As my main purpose was to present how a graph could look like, I find print(job_id) even better and with more relevant detail. The question is if the graph in the print(job_id) result below is ready to be copy-pasted to the web editor and QGIS:

Job ID:     949b1db4-5fad-4e8b-8ba1-aecb7b716bd2
Title:      job_final_review_demo
Description:    job_final_review_demo
Status:     created
Created:    2020-12-04T13:27:38.161Z
Updated:    2020-12-04T13:27:38.161Z
Progress:   0
Plan:       free
Costs:      
Budget:     ---
User defined process:
Process:    
Summary:    
Description:    
Returns:    

Stored process graph:
{
  "run_udf_ZIAXO9027Y": {
    "process_id": "run_udf",
    "arguments": {
      "data": {
        "from_node": "load_collection_ZHZZM4626F"
      },
      "udf": "# @require x:stars\nlibrary(bfast)\nlibrary(abind)\n# set_fast_options()\n# this works because band is a empty dimension\nx = adrop(x)\n\n# Define the pixel-wise function\nSpatialBFM = function(pixels)\n{\n  lsts = ts(pixels, c(2017, 1), frequency=30.666667)\n  bfastmonitor(lsts, 2019, formula=response~trend)$breakpoint\n}\n# either use adrop() to drop the band dimension... or include here to reduce.\n#StarsResult = st_apply(x, c(\"x\", \"y\", \"band\"), SpatialBFM, PROGRESS=TRUE)\nStarsResult = st_apply(x, c(\"x\", \"y\"), SpatialBFM, PROGRESS=TRUE)\n# deal with NA-a:\nStarsResult[is.na(StarsResult)] = -9999\n#\nStarsResult",
      "context": {},
      "runtime": "R"
    }
  },
  "save_result_VWHJC2286A": {
    "result": true,
    "process_id": "save_result",
    "arguments": {
      "data": {
        "from_node": "run_udf_ZIAXO9027Y"
      },
      "format": "GTiff",
      "options": {}
    }
  },
  "load_collection_ZHZZM4626F": {
    "process_id": "load_collection",
    "arguments": {
      "temporal_extent": [
        "2017-01-01T00:00:00Z",
        "2019-12-29T00:00:00Z"
      ],
      "spatial_extent": {
        "east": -54.81,
        "south": -3.515,
        "north": -3.51,
        "west": -54.815
      },
      "id": "openEO_WUR_Usecase",
      "bands": [
        "VH"
      ]
    }
  }
} 
m-mohr commented 3 years ago

No, print() is also giving the imcomplete process (can't be visualized in the Web Editor for example), so yet another place that should be fixed.

przell commented 3 years ago

@m-mohr, @flahn: I was just talking to MeterGroup and @tim-salabim.
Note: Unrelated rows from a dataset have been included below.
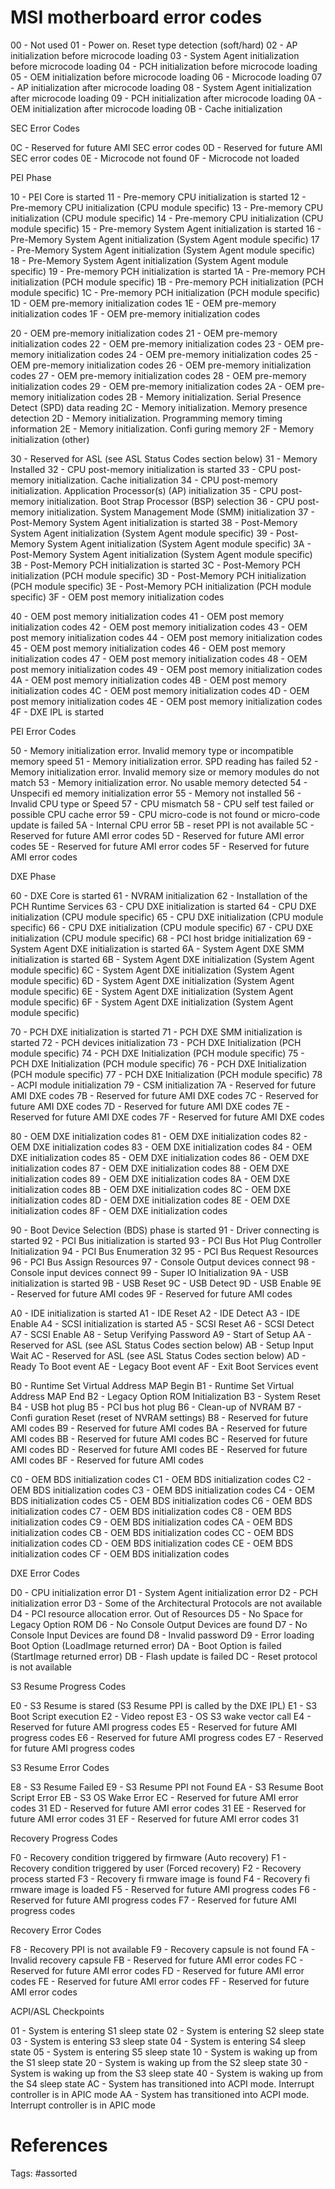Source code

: # MSI motherboard error codes
00 - Not used
01 - Power on. Reset type detection (soft/hard)
02 - AP initialization before microcode loading
03 - System Agent initialization before microcode loading
04 - PCH initialization before microcode loading
05 - OEM initialization before microcode loading
06 - Microcode loading
07 - AP initialization after microcode loading
08 - System Agent initialization after microcode loading
09 - PCH initialization after microcode loading
0A - OEM initialization after microcode loading
0B - Cache initialization

SEC Error Codes

0C - Reserved for future AMI SEC error codes
0D - Reserved for future AMI SEC error codes
0E - Microcode not found
0F - Microcode not loaded

PEI Phase

10 - PEI Core is started
11 - Pre-memory CPU initialization is started
12 - Pre-memory CPU initialization (CPU module specific)
13 - Pre-memory CPU initialization (CPU module specific)
14 - Pre-memory CPU initialization (CPU module specific)
15 - Pre-memory System Agent initialization is started
16 - Pre-Memory System Agent initialization (System Agent module specific)
17 - Pre-Memory System Agent initialization (System Agent module specific)
18 - Pre-Memory System Agent initialization (System Agent module specific)
19 - Pre-memory PCH initialization is started
1A - Pre-memory PCH initialization (PCH module specific)
1B - Pre-memory PCH initialization (PCH module specific)
1C - Pre-memory PCH initialization (PCH module specific)
1D - OEM pre-memory initialization codes
1E - OEM pre-memory initialization codes
1F - OEM pre-memory initialization codes

20 - OEM pre-memory initialization codes
21 - OEM pre-memory initialization codes
22 - OEM pre-memory initialization codes
23 - OEM pre-memory initialization codes
24 - OEM pre-memory initialization codes
25 - OEM pre-memory initialization codes
26 - OEM pre-memory initialization codes
27 - OEM pre-memory initialization codes
28 - OEM pre-memory initialization codes
29 - OEM pre-memory initialization codes
2A - OEM pre-memory initialization codes
2B - Memory initialization. Serial Presence Detect (SPD) data reading
2C - Memory initialization. Memory presence detection
2D - Memory initialization. Programming memory timing information
2E - Memory initialization. Confi guring memory
2F - Memory initialization (other)

30 - Reserved for ASL (see ASL Status Codes section below)
31 - Memory Installed
32 - CPU post-memory initialization is started
33 - CPU post-memory initialization. Cache initialization
34 - CPU post-memory initialization. Application Processor(s) (AP) initialization
35 - CPU post-memory initialization. Boot Strap Processor (BSP) selection
36 - CPU post-memory initialization. System Management Mode (SMM) initialization
37 - Post-Memory System Agent initialization is started
38 - Post-Memory System Agent initialization (System Agent module specific)
39 - Post-Memory System Agent initialization (System Agent module specific)
3A - Post-Memory System Agent initialization (System Agent module specific)
3B - Post-Memory PCH initialization is started
3C - Post-Memory PCH initialization (PCH module specific)
3D - Post-Memory PCH initialization (PCH module specific)
3E - Post-Memory PCH initialization (PCH module specific)
3F - OEM post memory initialization codes

40 - OEM post memory initialization codes
41 - OEM post memory initialization codes
42 - OEM post memory initialization codes
43 - OEM post memory initialization codes
44 - OEM post memory initialization codes
45 - OEM post memory initialization codes
46 - OEM post memory initialization codes
47 - OEM post memory initialization codes
48 - OEM post memory initialization codes
49 - OEM post memory initialization codes
4A - OEM post memory initialization codes
4B - OEM post memory initialization codes
4C - OEM post memory initialization codes
4D - OEM post memory initialization codes
4E - OEM post memory initialization codes
4F - DXE IPL is started

PEI Error Codes

50 - Memory initialization error. Invalid memory type or incompatible memory speed
51 - Memory initialization error. SPD reading has failed
52 - Memory initialization error. Invalid memory size or memory modules do not match
53 - Memory initialization error. No usable memory detected
54 - Unspecifi ed memory initialization error
55 - Memory not installed
56 - Invalid CPU type or Speed
57 - CPU mismatch
58 - CPU self test failed or possible CPU cache error
59 - CPU micro-code is not found or micro-code update is failed
5A - Internal CPU error
5B - reset PPI is not available
5C - Reserved for future AMI error codes
5D - Reserved for future AMI error codes
5E - Reserved for future AMI error codes
5F - Reserved for future AMI error codes

DXE Phase

60 - DXE Core is started
61 - NVRAM initialization
62 - Installation of the PCH Runtime Services
63 - CPU DXE initialization is started
64 - CPU DXE initialization (CPU module specific)
65 - CPU DXE initialization (CPU module specific)
66 - CPU DXE initialization (CPU module specific)
67 - CPU DXE initialization (CPU module specific)
68 - PCI host bridge initialization
69 - System Agent DXE initialization is started
6A - System Agent DXE SMM initialization is started
6B - System Agent DXE initialization (System Agent module specific)
6C - System Agent DXE initialization (System Agent module specific)
6D - System Agent DXE initialization (System Agent module specific)
6E - System Agent DXE initialization (System Agent module specific)
6F - System Agent DXE initialization (System Agent module specific)

70 - PCH DXE initialization is started
71 - PCH DXE SMM initialization is started
72 - PCH devices initialization
73 - PCH DXE Initialization (PCH module specific)
74 - PCH DXE Initialization (PCH module specific)
75 - PCH DXE Initialization (PCH module specific)
76 - PCH DXE Initialization (PCH module specific)
77 - PCH DXE Initialization (PCH module specific)
78 - ACPI module initialization
79 - CSM initialization
7A - Reserved for future AMI DXE codes
7B - Reserved for future AMI DXE codes
7C - Reserved for future AMI DXE codes
7D - Reserved for future AMI DXE codes
7E - Reserved for future AMI DXE codes
7F - Reserved for future AMI DXE codes

80 - OEM DXE initialization codes
81 - OEM DXE initialization codes
82 - OEM DXE initialization codes
83 - OEM DXE initialization codes
84 - OEM DXE initialization codes
85 - OEM DXE initialization codes
86 - OEM DXE initialization codes
87 - OEM DXE initialization codes
88 - OEM DXE initialization codes
89 - OEM DXE initialization codes
8A - OEM DXE initialization codes
8B - OEM DXE initialization codes
8C - OEM DXE initialization codes
8D - OEM DXE initialization codes
8E - OEM DXE initialization codes
8F - OEM DXE initialization codes

90 - Boot Device Selection (BDS) phase is started
91 - Driver connecting is started
92 - PCI Bus initialization is started
93 - PCI Bus Hot Plug Controller Initialization
94 - PCI Bus Enumeration 32
95 - PCI Bus Request Resources
96 - PCI Bus Assign Resources
97 - Console Output devices connect
98 - Console input devices connect
99 - Super IO Initialization
9A - USB initialization is started
9B - USB Reset
9C - USB Detect
9D - USB Enable
9E - Reserved for future AMI codes
9F - Reserved for future AMI codes

A0 - IDE initialization is started
A1 - IDE Reset
A2 - IDE Detect
A3 - IDE Enable
A4 - SCSI initialization is started
A5 - SCSI Reset
A6 - SCSI Detect
A7 - SCSI Enable
A8 - Setup Verifying Password
A9 - Start of Setup
AA - Reserved for ASL (see ASL Status Codes section below)
AB - Setup Input Wait
AC - Reserved for ASL (see ASL Status Codes section below)
AD - Ready To Boot event
AE - Legacy Boot event
AF - Exit Boot Services event

B0 - Runtime Set Virtual Address MAP Begin
B1 - Runtime Set Virtual Address MAP End
B2 - Legacy Option ROM Initialization
B3 - System Reset
B4 - USB hot plug
B5 - PCI bus hot plug
B6 - Clean-up of NVRAM
B7 - Confi guration Reset (reset of NVRAM settings)
B8 - Reserved for future AMI codes
B9 - Reserved for future AMI codes
BA - Reserved for future AMI codes
BB - Reserved for future AMI codes
BC - Reserved for future AMI codes
BD - Reserved for future AMI codes
BE - Reserved for future AMI codes
BF - Reserved for future AMI codes

C0 - OEM BDS initialization codes
C1 - OEM BDS initialization codes
C2 - OEM BDS initialization codes
C3 - OEM BDS initialization codes
C4 - OEM BDS initialization codes
C5 - OEM BDS initialization codes
C6 - OEM BDS initialization codes
C7 - OEM BDS initialization codes
C8 - OEM BDS initialization codes
C9 - OEM BDS initialization codes
CA - OEM BDS initialization codes
CB - OEM BDS initialization codes
CC - OEM BDS initialization codes
CD - OEM BDS initialization codes
CE - OEM BDS initialization codes
CF - OEM BDS initialization codes

DXE Error Codes

D0 - CPU initialization error
D1 - System Agent initialization error
D2 - PCH initialization error
D3 - Some of the Architectural Protocols are not available
D4 - PCI resource allocation error. Out of Resources
D5 - No Space for Legacy Option ROM
D6 - No Console Output Devices are found
D7 - No Console Input Devices are found
D8 - Invalid password
D9 - Error loading Boot Option (LoadImage returned error)
DA - Boot Option is failed (StartImage returned error)
DB - Flash update is failed
DC - Reset protocol is not available

S3 Resume Progress Codes

E0 - S3 Resume is stared (S3 Resume PPI is called by the DXE IPL)
E1 - S3 Boot Script execution
E2 - Video repost
E3 - OS S3 wake vector call
E4 - Reserved for future AMI progress codes
E5 - Reserved for future AMI progress codes
E6 - Reserved for future AMI progress codes
E7 - Reserved for future AMI progress codes

S3 Resume Error Codes

E8 - S3 Resume Failed
E9 - S3 Resume PPI not Found
EA - S3 Resume Boot Script Error
EB - S3 OS Wake Error
EC - Reserved for future AMI error codes 31
ED - Reserved for future AMI error codes 31
EE - Reserved for future AMI error codes 31
EF - Reserved for future AMI error codes 31

Recovery Progress Codes

F0 - Recovery condition triggered by firmware (Auto recovery)
F1 - Recovery condition triggered by user (Forced recovery)
F2 - Recovery process started
F3 - Recovery fi rmware image is found
F4 - Recovery fi rmware image is loaded
F5 - Reserved for future AMI progress codes
F6 - Reserved for future AMI progress codes
F7 - Reserved for future AMI progress codes

Recovery Error Codes

F8 - Recovery PPI is not available
F9 - Recovery capsule is not found
FA - Invalid recovery capsule
FB - Reserved for future AMI error codes
FC - Reserved for future AMI error codes
FD - Reserved for future AMI error codes
FE - Reserved for future AMI error codes
FF - Reserved for future AMI error codes

ACPI/ASL Checkpoints

01 - System is entering S1 sleep state
02 - System is entering S2 sleep state
03 - System is entering S3 sleep state
04 - System is entering S4 sleep state
05 - System is entering S5 sleep state
10 - System is waking up from the S1 sleep state
20 - System is waking up from the S2 sleep state
30 - System is waking up from the S3 sleep state
40 - System is waking up from the S4 sleep state
AC - System has transitioned into ACPI mode. Interrupt controller is in APIC mode
AA - System has transitioned into ACPI mode. Interrupt controller is in APIC mode
# References

Tags:
    #assorted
They ran into the same problem. They used as(xxx, "Graph") and tried to visualize in the webeditor.

m-mohr commented 3 years ago

I'm working towards having the process visualizations standalone as a component that it can be integrated like the Collections component for example, but it's not an easy task as it has quite a lot of dependencies so it will take a bit more time...

flahn commented 3 years ago

I'm coming a bit late to the discussion, sorry. "Graph" and "Process" (user defined or predefined) are different concepts. The graph as such is just the part of the process that tells the back-end what it has to do. Process is more, it contains also meta data about the graph like name, description, etc. To add the meta data to the graph you have to create a process, hence create_user_process. Usually that process is not really of interest for the user, because it should go straight to the back-end. But it seems that there is a bigger use case for that and I see what I can do. The best option would be indeed the webeditor components embedded in the RStudio viewer.

przell commented 3 years ago

How is the python client handling this at the moment? @m-mohr @clausmichele

clausmichele commented 3 years ago

I've opened an issue a couple of days ago exactly about this for the python client https://github.com/Open-EO/openeo-python-client/issues/209

m-mohr commented 3 years ago

Both R client and Python client still work a bit like in API v0.4 and it seems both never fully adopted the new process schema internally. In 0.4 there was only process graphs without metadata, but a process graph without any metadata and without the wrapper is pretty much useless in API 1.0, so the clients should adopt that structure.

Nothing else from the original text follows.